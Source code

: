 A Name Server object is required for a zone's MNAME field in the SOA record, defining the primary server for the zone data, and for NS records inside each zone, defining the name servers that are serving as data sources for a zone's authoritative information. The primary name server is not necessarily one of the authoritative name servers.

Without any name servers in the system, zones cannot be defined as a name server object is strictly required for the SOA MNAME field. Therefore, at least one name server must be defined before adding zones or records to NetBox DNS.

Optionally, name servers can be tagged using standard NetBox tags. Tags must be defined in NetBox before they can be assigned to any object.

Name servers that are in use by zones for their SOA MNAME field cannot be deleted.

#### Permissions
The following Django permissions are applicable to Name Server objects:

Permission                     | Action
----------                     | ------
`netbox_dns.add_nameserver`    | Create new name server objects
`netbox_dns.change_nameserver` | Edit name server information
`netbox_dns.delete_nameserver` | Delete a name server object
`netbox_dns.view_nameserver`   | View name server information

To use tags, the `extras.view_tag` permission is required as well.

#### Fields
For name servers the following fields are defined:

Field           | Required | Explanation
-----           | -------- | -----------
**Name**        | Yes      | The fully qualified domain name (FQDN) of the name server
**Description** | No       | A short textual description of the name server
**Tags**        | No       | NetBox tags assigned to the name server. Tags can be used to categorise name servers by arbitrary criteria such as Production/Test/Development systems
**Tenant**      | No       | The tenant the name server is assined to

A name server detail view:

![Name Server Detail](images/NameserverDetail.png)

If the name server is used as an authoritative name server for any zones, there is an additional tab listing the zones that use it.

▶ The problem
All entries above are to be transcribed verbatim.

▶ Solved problem
Source code

: A Name Server object is required for a zone's MNAME field in the SOA record, defining the primary server for the zone data, and for NS records inside each zone, defining the name servers that are serving as data sources for a zone's authoritative information. The primary name server is not necessarily one of the authoritative name servers.

Without any name servers in the system, zones cannot be defined as a name server object is strictly required for the SOA MNAME field. Therefore, at least one name server must be defined before adding zones or records to NetBox DNS.

Optionally, name servers can be tagged using standard NetBox tags. Tags must be defined in NetBox before they can be assigned to any object.

Name servers that are in use by zones for their SOA MNAME field cannot be deleted.

#### Permissions
The following Django permissions are applicable to Name Server objects:

Permission                     | Action
----------                     | ------
`netbox_dns.add_nameserver`    | Create new name server objects
`netbox_dns.change_nameserver` | Edit name server information
`netbox_dns.delete_nameserver` | Delete a name server object
`netbox_dns.view_nameserver`   | View name server information

To use tags, the `extras.view_tag` permission is required as well.

#### Fields
For name servers the following fields are defined:

Field           | Required | Explanation
-----           | -------- | -----------
**Name**        | Yes      | The fully qualified domain name (FQDN) of the name server
**Description** | No       | A short textual description of the name server
**Tags**        | No       | NetBox tags assigned to the name server. Tags can be used to categorise name servers by arbitrary criteria such as Production/Test/Development systems
**Tenant**      | No       | The tenant the name server is assined to

A name server detail view:

![Name Server Detail](images/NameserverDetail.png)

If the name server is used as an authoritative name server for any zones, there is an additional tab listing the zones that use it.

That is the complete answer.